[Opening Data under study section]
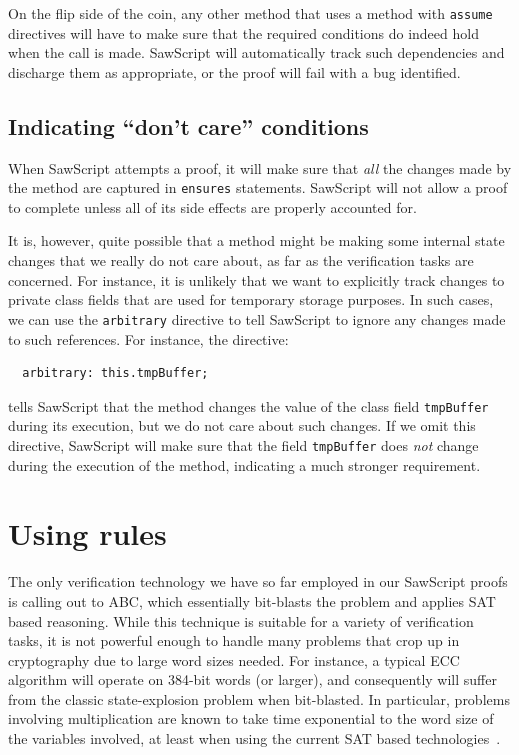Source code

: \documentclass[12pt]{galois-whitepaper}
\newcommand{\sawScript}{{\sc SawScript}\xspace}
\begin{document}
On the flip side of the coin,
any other method that uses a method with {\tt assume} directives will have to make sure that the required conditions do indeed hold when the call is made.
\sawScript will automatically track such dependencies and discharge them as appropriate, or the proof will fail with a bug identified.

\subsection{Indicating ``don't care'' conditions}

When \sawScript attempts a proof, it will make sure that {\em all} the changes made by the method are captured in {\tt ensures} statements. \sawScript
will not allow a proof to complete unless all of its side effects are properly accounted for.

It is, however, quite possible that a method
might be making some internal state changes that we really do not care about, as far as the verification tasks are concerned. For instance,
it is unlikely that we want to explicitly track changes to private class fields that are used for temporary storage purposes.
In such cases, we can use the {\tt arbitrary} directive to tell \sawScript to ignore any changes made to such references. For instance, the directive:
\begin{Verbatim}
  arbitrary: this.tmpBuffer;
\end{Verbatim}
tells \sawScript that the method changes the value of the class field {\tt tmpBuffer} during
its execution, but we do not care about such changes. If we omit this directive,
\sawScript will make sure that the field {\tt tmpBuffer} does {\em not} change during the execution of the method,
indicating a much stronger requirement.

\section{Using rules}\label{sec:rules}

The only verification technology we have so far employed in our \sawScript proofs is calling out to ABC, which essentially bit-blasts the problem
and applies SAT based reasoning. While this technique is suitable for a variety of verification tasks, it is not powerful enough to handle many
problems that crop up in cryptography due to large word sizes needed. For instance, a typical ECC algorithm will operate on 384-bit
words (or larger), and consequently will suffer from the classic state-explosion problem when bit-blasted. In particular, problems involving
multiplication are known to take time exponential to the word size of the variables involved, at least when using the current
SAT based technologies~\cite[Section 6.3.1]{DecisionProcedures2008}.
\end{document}
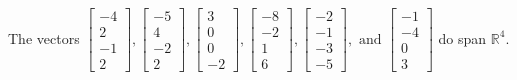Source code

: \begin{exercise}
\begin{exerciseStatement}
  \end{exerciseStatement}
  \begin{exerciseAnswer}
   The vectors \(\left[\begin{array}{r}
-4 \\
2 \\
-1 \\
2
\end{array}\right] , \left[\begin{array}{r}
-5 \\
4 \\
-2 \\
2
\end{array}\right] , \left[\begin{array}{r}
3 \\
0 \\
0 \\
-2
\end{array}\right] , \left[\begin{array}{r}
-8 \\
-2 \\
1 \\
6
\end{array}\right] , \left[\begin{array}{r}
-2 \\
-1 \\
-3 \\
-5
\end{array}\right] , \text{ and } \left[\begin{array}{r}
-1 \\
-4 \\
0 \\
3
\end{array}\right]\) 
  	 do  
	span \(\mathbb{R}^4\).
  


  \end{exerciseAnswer}
\end{exercise}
[Closing Data under study section]
## Your objective
In the entries above, restate word for word the lines between the one holding "any other method" and the one holding "and applies SAT", inclusive, and nothing besides.

## Your solution
any other method that uses a method with {\tt assume} directives will have to make sure that the required conditions do indeed hold when the call is made.
\sawScript will automatically track such dependencies and discharge them as appropriate, or the proof will fail with a bug identified.

\subsection{Indicating ``don't care'' conditions}

When \sawScript attempts a proof, it will make sure that {\em all} the changes made by the method are captured in {\tt ensures} statements. \sawScript
will not allow a proof to complete unless all of its side effects are properly accounted for.

It is, however, quite possible that a method
might be making some internal state changes that we really do not care about, as far as the verification tasks are concerned. For instance,
it is unlikely that we want to explicitly track changes to private class fields that are used for temporary storage purposes.
In such cases, we can use the {\tt arbitrary} directive to tell \sawScript to ignore any changes made to such references. For instance, the directive:
\begin{Verbatim}
  arbitrary: this.tmpBuffer;
\end{Verbatim}
tells \sawScript that the method changes the value of the class field {\tt tmpBuffer} during
its execution, but we do not care about such changes. If we omit this directive,
\sawScript will make sure that the field {\tt tmpBuffer} does {\em not} change during the execution of the method,
indicating a much stronger requirement.

\section{Using rules}\label{sec:rules}

The only verification technology we have so far employed in our \sawScript proofs is calling out to ABC, which essentially bit-blasts the problem
and applies SAT based reasoning. While this technique is suitable for a variety of verification tasks, it is not powerful enough to handle many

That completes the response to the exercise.